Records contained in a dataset
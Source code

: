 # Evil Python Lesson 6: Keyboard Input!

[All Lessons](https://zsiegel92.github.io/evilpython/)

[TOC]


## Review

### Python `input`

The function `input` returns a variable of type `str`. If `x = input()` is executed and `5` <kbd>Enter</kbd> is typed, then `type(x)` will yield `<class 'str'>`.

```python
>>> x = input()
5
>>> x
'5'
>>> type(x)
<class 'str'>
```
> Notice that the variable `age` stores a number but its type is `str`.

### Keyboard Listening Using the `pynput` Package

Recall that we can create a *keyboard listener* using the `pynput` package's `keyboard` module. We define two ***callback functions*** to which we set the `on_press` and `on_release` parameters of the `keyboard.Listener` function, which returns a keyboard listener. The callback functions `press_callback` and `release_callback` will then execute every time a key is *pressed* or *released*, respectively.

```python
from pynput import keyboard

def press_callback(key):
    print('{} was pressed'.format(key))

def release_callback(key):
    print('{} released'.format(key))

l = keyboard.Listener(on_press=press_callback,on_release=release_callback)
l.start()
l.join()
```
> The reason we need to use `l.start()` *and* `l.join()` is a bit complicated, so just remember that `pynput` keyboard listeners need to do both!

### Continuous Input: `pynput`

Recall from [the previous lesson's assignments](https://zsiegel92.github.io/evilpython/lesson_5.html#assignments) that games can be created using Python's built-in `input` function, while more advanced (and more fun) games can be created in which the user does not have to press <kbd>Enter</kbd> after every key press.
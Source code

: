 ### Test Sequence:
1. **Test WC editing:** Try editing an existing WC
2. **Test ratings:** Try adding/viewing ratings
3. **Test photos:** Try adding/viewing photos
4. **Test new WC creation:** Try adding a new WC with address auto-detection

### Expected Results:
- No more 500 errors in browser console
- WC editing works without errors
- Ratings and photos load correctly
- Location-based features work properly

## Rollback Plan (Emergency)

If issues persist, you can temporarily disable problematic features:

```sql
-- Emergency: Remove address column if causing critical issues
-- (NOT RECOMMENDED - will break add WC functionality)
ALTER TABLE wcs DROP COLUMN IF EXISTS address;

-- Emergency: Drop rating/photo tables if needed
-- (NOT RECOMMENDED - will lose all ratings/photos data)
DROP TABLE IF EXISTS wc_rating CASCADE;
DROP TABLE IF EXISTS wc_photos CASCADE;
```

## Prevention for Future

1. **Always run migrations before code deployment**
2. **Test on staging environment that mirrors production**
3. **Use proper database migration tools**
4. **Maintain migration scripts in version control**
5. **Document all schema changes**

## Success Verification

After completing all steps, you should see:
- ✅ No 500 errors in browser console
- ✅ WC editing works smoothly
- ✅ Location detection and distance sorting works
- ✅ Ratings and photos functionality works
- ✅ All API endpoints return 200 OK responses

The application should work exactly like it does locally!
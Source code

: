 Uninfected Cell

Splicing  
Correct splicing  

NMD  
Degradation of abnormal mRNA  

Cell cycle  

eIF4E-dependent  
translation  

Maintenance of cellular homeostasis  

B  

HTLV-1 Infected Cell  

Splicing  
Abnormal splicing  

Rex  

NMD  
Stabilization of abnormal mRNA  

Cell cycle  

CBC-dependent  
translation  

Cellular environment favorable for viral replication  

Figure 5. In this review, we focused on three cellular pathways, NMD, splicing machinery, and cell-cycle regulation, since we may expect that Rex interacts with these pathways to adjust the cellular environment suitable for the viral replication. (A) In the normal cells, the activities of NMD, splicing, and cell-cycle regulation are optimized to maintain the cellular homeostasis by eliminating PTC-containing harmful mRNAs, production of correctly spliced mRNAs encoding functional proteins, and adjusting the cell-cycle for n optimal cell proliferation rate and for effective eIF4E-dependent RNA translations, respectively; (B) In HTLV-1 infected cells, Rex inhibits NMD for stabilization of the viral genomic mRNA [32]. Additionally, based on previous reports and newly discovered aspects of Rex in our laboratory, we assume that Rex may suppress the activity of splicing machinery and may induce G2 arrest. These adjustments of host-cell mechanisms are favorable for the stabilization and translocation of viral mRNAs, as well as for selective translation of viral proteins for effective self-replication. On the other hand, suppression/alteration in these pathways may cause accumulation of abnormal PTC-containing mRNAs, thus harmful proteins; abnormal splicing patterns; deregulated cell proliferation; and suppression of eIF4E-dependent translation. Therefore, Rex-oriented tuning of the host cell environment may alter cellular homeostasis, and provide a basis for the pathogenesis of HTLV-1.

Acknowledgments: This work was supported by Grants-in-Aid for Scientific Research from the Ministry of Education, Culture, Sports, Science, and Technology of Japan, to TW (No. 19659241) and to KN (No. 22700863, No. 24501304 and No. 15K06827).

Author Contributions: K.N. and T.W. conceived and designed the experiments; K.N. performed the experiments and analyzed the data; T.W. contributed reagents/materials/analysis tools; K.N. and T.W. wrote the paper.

#### Assignment
Pick out, from the lines above, every one that contains the string "issues".

#### Answer area
If issues persist, you can temporarily disable problematic features:
-- Emergency: Remove address column if causing critical issues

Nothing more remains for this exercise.